I’m a paddler. I love to race outrigger canoes, love the feeling of being in a boat, love the camaraderie of being part of a team of physically and mentally strong women, AND love being part of a club.
So what does this have to do with what I’m going to tell you?
Nothing. Just felt like putting it out there.
But here’s a story:
Three years ago my family decided to get into the sport when we came across the canoe halau (long house) at Ala Moana Beach Park. Now Ala Moana is a nice place to take the kids to swim and a good place for exercise, but like everything, it has it’s fair share of ‘problems.’ One of them, sadly, is the number of homeless people who set up camps around the park.
I am not going to go on a rant or a tirade about homeless people, because I do have a heart.
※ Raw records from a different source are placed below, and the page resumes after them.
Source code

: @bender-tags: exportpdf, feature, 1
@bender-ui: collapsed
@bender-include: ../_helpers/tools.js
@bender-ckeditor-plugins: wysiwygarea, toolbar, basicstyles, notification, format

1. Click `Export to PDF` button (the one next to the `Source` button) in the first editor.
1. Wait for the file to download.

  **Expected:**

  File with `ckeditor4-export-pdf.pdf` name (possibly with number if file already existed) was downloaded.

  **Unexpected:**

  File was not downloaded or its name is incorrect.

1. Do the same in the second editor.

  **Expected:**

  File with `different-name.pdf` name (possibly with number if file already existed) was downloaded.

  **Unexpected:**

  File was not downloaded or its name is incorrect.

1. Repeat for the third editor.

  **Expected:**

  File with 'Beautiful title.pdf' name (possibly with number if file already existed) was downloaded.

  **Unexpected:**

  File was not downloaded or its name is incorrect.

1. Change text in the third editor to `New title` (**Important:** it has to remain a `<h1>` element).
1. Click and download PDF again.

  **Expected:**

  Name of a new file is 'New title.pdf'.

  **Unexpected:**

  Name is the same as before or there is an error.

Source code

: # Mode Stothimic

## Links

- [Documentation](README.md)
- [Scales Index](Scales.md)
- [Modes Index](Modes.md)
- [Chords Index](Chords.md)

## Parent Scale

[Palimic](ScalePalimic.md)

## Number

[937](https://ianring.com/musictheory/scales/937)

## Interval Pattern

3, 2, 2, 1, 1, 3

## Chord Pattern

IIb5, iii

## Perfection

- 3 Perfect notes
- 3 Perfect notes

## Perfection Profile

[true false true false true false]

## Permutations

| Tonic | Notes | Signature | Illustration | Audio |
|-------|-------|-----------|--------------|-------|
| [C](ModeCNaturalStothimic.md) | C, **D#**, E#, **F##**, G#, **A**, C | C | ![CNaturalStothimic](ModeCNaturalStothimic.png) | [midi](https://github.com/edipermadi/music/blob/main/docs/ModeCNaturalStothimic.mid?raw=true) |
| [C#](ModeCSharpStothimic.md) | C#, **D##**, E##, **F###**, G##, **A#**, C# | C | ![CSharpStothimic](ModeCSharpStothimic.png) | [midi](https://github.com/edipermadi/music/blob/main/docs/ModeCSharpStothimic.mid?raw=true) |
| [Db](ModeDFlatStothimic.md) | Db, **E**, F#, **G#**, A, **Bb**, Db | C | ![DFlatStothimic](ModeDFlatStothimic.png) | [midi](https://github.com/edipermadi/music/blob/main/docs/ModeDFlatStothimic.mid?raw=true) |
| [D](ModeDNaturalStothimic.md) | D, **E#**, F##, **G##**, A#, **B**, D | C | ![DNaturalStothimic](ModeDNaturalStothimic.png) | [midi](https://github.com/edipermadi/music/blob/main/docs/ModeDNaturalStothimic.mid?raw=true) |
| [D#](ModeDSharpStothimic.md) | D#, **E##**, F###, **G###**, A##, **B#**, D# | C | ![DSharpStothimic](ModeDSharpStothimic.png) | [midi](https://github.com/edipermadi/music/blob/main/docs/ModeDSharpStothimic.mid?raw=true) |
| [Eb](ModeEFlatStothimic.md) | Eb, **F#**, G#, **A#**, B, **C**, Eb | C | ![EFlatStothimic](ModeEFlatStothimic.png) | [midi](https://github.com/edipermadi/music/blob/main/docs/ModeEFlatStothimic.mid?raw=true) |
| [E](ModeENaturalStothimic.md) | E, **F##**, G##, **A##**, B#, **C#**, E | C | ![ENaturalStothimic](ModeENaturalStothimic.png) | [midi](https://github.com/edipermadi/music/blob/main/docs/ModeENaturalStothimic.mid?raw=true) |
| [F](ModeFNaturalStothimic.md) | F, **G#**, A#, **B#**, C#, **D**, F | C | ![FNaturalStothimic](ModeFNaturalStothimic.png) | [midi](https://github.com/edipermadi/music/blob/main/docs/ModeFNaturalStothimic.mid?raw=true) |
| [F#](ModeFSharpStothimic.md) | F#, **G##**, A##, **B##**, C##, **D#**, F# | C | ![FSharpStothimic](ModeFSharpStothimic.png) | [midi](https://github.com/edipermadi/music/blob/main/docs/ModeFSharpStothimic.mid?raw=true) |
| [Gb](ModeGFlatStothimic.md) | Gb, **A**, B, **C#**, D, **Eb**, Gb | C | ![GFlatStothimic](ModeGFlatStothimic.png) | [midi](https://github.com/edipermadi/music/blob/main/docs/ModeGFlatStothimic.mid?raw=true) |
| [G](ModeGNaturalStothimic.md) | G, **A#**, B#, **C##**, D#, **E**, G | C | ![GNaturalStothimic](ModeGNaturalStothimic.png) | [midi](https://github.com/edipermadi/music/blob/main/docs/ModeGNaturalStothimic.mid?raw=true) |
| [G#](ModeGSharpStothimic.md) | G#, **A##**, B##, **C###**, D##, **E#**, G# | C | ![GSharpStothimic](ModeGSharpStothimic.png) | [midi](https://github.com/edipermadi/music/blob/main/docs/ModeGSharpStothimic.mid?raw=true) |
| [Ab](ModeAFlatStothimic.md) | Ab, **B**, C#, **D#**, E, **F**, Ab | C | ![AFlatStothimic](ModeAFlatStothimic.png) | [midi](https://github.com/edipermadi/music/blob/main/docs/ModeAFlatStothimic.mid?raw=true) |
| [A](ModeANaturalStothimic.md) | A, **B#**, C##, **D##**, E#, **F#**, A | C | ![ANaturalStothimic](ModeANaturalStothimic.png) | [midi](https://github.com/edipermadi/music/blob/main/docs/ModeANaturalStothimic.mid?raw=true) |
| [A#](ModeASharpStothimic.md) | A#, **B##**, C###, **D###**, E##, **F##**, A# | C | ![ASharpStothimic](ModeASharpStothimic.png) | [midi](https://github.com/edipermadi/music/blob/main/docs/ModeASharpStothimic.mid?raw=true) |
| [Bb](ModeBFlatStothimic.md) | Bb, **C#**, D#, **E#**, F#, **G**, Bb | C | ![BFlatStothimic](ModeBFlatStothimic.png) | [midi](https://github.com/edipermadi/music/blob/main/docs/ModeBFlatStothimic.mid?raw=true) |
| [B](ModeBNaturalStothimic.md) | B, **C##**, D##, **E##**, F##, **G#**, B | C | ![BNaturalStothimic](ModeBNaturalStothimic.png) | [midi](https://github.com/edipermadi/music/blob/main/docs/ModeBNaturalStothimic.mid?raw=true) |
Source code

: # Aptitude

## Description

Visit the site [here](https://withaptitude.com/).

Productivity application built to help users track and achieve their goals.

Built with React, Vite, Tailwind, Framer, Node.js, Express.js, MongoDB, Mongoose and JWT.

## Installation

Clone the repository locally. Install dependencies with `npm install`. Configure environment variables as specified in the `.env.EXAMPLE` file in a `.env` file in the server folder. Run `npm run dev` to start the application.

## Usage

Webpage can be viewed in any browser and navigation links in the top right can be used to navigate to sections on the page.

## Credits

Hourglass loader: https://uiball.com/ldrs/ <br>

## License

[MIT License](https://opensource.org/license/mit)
For years my husband and I have spent our own money to buy homeless people along the Waianae Coast the ‘essentials’: cases of water, canned goods, toiletries, sleeping bags and what have you, and we’ve cooked food for homeless people who looked hungry while we were spending time at the beach with our friends and family, not for a charitable organization, not to get a tax break, just because it feels like the right thing to do.
Some people have been quick to judge and say that we shouldn’t be doing that, that we’re only making things worse because now they’re going to start harassing others like stray animals but really, I think that’s such a sad way to think about other humans.
Granted, people want to feel safe and there are times that I honestly do not feel safe– like when some random man gets up and starts a fist fighting trash talking war with an imaginary being; but there are also times that I am reminded of how scary and sad it must be to be in their position.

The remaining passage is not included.